Le pauvre et l’amour du pauvre

Le pauvre et l’amour du pauvre

De Marion Duvauchel, Fondatrice de la Pteah Barang, au Cambodge, animatrice du site https://credant.fr/

« Écoutez, vaches du Bashan, vous qui paissez sur la montagne de Samarie, opprimant les indigents, broyant les pauvres… Vous sortirez par des brèches et vous serez rejetées, oracle du Seigneur ». Amos

Au-delà de toutes les parades humanitaires diverses qui sont autant d’oripeaux dont on a revêtu la charité chrétienne, l’idée de « l’option préférentielle » pour les pauvres, largement accréditée dans l’Église officielle romaine n’est pas sans similitude avec un phénomène qui s’est produit au IVe siècle dans l’histoire de l’empire romain. À ce titre, une analyse un peu serrée peut nous aider à mieux appréhender le caractère abstrait et idéologique de cette option pour le pauvre qui a soutenu la transformation de l’Église en une méga ONG, assortie du grand gâchis d’argent qu’on connaît bien : courriers insistants de demande de dons, « com variée », cartes postales de mauvais goût accompagnés d’objets inutiles, toutes actions qui ont pour unique objectif de contraindre celui qui reçoit toute cette prose révoltante à donner. Certaines ONG dissimulent en réalité une activité commerciale sous l’enveloppe humanitaire. Le père Ponchaud au Cambodge, où il vit depuis 60 ans, a fort bien décrit toute cette supercherie.

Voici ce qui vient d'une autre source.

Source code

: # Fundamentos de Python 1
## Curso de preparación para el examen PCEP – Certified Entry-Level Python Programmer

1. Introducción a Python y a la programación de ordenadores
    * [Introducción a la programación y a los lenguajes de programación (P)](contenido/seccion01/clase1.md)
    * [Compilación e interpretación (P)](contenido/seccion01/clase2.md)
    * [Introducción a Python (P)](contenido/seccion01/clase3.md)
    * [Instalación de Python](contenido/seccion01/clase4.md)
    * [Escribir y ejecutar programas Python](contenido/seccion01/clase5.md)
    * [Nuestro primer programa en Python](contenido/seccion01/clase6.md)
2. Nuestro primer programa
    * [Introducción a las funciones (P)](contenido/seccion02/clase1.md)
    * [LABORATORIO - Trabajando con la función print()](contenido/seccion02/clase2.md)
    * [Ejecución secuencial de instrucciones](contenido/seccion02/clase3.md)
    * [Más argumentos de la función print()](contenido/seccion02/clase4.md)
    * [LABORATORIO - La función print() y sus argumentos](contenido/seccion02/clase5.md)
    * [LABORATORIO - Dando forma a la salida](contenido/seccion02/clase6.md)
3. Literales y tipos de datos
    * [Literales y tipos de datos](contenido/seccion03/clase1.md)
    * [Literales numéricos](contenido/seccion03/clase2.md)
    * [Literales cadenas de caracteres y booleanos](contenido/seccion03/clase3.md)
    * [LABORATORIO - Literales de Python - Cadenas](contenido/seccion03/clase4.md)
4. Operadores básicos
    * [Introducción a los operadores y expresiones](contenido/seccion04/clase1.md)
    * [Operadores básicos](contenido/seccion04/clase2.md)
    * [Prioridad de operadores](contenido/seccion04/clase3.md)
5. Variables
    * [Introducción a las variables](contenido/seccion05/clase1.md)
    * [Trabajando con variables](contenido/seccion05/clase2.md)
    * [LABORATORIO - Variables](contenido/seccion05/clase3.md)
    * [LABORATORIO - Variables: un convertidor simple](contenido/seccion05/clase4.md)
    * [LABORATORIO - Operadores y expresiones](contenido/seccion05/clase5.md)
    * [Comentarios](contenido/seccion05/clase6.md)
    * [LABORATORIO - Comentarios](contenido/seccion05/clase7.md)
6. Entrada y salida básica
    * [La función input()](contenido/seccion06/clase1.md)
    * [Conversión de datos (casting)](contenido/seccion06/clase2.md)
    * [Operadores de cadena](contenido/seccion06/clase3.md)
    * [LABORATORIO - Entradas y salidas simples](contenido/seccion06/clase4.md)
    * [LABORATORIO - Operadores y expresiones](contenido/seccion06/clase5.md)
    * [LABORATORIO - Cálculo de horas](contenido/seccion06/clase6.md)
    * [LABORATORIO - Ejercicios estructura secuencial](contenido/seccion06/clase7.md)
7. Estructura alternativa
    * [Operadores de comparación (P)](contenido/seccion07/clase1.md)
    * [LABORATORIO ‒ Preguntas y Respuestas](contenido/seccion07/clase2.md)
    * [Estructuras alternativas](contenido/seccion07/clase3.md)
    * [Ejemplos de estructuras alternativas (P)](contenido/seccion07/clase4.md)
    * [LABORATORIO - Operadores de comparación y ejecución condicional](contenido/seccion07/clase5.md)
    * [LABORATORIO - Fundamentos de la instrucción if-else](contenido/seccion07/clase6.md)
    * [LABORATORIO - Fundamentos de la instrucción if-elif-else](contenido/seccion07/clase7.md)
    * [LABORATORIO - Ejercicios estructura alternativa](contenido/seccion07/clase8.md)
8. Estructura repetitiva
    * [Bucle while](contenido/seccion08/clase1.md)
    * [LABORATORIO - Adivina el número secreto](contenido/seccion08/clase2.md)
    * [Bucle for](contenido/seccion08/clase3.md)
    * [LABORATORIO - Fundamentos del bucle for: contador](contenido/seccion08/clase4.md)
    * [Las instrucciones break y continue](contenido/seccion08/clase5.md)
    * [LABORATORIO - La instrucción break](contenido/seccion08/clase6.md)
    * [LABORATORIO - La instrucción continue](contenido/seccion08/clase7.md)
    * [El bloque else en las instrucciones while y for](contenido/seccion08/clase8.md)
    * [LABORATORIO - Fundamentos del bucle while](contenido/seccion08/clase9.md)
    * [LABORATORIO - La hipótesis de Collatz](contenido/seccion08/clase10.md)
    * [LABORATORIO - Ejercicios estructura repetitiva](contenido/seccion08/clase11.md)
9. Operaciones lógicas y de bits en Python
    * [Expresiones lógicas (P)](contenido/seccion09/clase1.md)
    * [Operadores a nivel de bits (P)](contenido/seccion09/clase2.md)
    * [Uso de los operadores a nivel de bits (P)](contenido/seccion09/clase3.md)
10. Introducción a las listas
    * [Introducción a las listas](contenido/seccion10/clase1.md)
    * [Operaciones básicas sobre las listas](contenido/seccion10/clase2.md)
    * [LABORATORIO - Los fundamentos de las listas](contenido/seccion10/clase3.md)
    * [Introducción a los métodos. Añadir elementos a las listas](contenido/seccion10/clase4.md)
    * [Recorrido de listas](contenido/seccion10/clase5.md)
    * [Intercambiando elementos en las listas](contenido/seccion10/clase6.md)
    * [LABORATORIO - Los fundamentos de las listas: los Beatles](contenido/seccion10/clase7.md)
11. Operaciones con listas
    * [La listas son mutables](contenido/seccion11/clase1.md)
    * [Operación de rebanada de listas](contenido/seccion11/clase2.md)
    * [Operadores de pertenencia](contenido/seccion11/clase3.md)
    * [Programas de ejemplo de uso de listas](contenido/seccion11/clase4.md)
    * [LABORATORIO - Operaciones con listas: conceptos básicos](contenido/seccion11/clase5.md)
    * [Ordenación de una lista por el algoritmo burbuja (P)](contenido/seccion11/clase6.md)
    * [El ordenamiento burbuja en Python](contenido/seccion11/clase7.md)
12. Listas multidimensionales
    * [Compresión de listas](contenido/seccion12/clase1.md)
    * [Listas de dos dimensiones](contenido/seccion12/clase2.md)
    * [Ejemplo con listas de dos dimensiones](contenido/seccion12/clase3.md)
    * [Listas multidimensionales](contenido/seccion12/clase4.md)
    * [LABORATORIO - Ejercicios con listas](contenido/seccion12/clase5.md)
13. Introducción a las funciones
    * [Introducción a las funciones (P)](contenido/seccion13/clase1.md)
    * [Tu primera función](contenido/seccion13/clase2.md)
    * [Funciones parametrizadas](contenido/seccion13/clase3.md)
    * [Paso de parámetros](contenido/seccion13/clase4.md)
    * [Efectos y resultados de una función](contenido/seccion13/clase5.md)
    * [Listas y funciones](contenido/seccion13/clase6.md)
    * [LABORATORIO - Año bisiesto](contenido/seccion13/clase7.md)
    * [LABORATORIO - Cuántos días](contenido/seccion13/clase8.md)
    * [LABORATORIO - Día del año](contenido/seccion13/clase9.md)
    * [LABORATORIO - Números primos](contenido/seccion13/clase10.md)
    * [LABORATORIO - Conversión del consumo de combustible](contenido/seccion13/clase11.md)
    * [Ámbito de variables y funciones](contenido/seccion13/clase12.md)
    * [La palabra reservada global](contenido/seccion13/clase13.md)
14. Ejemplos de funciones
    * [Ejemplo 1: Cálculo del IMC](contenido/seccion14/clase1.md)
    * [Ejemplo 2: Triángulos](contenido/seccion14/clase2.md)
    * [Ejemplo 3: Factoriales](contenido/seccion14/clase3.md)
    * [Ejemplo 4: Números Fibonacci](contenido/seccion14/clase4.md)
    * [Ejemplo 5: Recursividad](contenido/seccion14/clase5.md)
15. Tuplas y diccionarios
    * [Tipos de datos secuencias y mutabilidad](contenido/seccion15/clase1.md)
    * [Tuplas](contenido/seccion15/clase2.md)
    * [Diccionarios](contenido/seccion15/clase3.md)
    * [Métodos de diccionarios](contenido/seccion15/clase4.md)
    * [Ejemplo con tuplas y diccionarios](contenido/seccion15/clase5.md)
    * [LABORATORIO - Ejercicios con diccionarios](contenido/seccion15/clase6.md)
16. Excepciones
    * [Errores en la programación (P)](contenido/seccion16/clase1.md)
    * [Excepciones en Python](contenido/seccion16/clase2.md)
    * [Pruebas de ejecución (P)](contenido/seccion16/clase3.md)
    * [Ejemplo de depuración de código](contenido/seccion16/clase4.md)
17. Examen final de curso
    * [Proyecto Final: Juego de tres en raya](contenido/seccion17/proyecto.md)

Le souci de l’Église primitive a commencé avec l’aide aux fidèles dans le besoin, l’accueil des coreligionnaires nouvellement arrivés d’autres villes et la protection des veuves et des orphelins des familles chrétiennes (héritage très clairement judaïque). Des deux côtés de l’Euphrate, (orient romain et orient gréco-latin) le développement de l’Église des premiers siècles se fait sous domination romaine et cela n’a pas été sans conséquences.

Dès le IIe siècle, le code pénal universel de l’Empire romain n’opère plus qu’une seule distinction, entre honestiores et humiliores, c’est-à-dire entre les riches et les humbles. Le problème de ces deux catégories, c’est l’écart entre elles. Au-delà d’un certain seuil, c’est la justice qui est compromise, et la justice est le ciment de la paix.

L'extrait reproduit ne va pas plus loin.